*** Material supplied ***
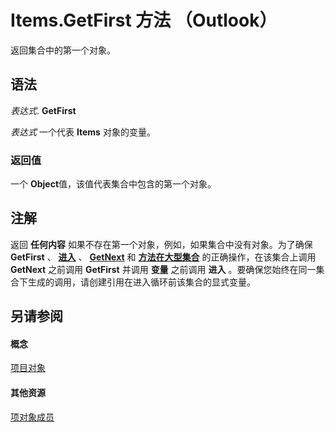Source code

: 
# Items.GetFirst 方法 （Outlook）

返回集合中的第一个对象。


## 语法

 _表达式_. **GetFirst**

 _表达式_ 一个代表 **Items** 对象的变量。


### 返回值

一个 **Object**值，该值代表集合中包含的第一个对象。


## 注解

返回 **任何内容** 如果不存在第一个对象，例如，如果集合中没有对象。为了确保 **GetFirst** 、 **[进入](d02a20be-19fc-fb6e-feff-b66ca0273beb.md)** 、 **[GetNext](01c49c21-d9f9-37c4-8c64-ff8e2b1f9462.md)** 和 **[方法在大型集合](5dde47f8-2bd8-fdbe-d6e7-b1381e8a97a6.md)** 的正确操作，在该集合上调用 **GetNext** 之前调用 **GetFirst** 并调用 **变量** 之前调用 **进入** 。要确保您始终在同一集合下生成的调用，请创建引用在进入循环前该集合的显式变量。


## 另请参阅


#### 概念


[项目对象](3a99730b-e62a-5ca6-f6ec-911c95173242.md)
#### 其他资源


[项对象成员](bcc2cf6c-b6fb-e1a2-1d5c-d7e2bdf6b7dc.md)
*** End of Material supplied ***
*** Material supplied ***
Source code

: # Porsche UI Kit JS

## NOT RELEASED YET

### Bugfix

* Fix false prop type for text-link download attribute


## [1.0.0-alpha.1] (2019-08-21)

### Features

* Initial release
*** End of Material supplied ***
▶ _Instructions to follow_: Which lines of the entries above contain the string "GetFirst"? Copy each one.

▶ _Exercise output_:
# Items.GetFirst 方法 （Outlook）
 _表达式_. **GetFirst**
返回 **任何内容** 如果不存在第一个对象，例如，如果集合中没有对象。为了确保 **GetFirst** 、 **[进入](d02a20be-19fc-fb6e-feff-b66ca0273beb.md)** 、 **[GetNext](01c49c21-d9f9-37c4-8c64-ff8e2b1f9462.md)** 和 **[方法在大型集合](5dde47f8-2bd8-fdbe-d6e7-b1381e8a97a6.md)** 的正确操作，在该集合上调用 **GetNext** 之前调用 **GetFirst** 并调用 **变量** 之前调用 **进入** 。要确保您始终在同一集合下生成的调用，请创建引用在进入循环前该集合的显式变量。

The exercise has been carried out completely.